- [WORK ORDER] Give the listing again exactly, skipping any pictures it holds.

DATA FOR THIS EXERCISE START

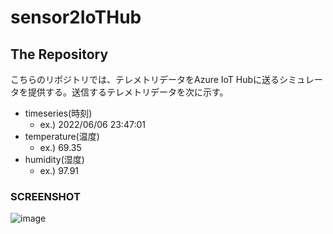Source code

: # sensor2IoTHub
## The Repository
こちらのリポジトリでは、テレメトリデータをAzure IoT Hubに送るシミュレータを提供する。送信するテレメトリデータを次に示す。
- timeseries(時刻)  
  - ex.) 2022/06/06 23:47:01
- temperature(温度) 
  - ex.) 69.35
- humidity(湿度)
  - ex.) 97.91
### SCREENSHOT
![image](https://user-images.githubusercontent.com/11484713/172192081-1d659a1b-c8b7-4091-b3bb-d5e90791b5e5.png)
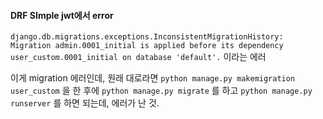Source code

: #### DRF SImple jwt에서 error

`django.db.migrations.exceptions.InconsistentMigrationHistory: Migration admin.0001_initial is applied before its dependency user_custom.0001_initial on database 'default'.` 이라는 에러

이게 migration 에러인데, 원래 대로라면 `python manage.py makemigration user_custom` 을 한 후에 `python manage.py migrate` 를 하고 `python manage.py runserver` 를 하면 되는데, 에러가 난 것.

DATA FOR THIS EXERCISE END

- [RESPONSE AREA]
Source code

: # sensor2IoTHub
## The Repository
こちらのリポジトリでは、テレメトリデータをAzure IoT Hubに送るシミュレータを提供する。送信するテレメトリデータを次に示す。
- timeseries(時刻)  
  - ex.) 2022/06/06 23:47:01
- temperature(温度) 
  - ex.) 69.35
- humidity(湿度)
  - ex.) 97.91
### SCREENSHOT
![image](https://user-images.githubusercontent.com/11484713/172192081-1d659a1b-c8b7-4091-b3bb-d5e90791b5e5.png)
Source code

: #### DRF SImple jwt에서 error

`django.db.migrations.exceptions.InconsistentMigrationHistory: Migration admin.0001_initial is applied before its dependency user_custom.0001_initial on database 'default'.` 이라는 에러

이게 migration 에러인데, 원래 대로라면 `python manage.py makemigration user_custom` 을 한 후에 `python manage.py migrate` 를 하고 `python manage.py runserver` 를 하면 되는데, 에러가 난 것.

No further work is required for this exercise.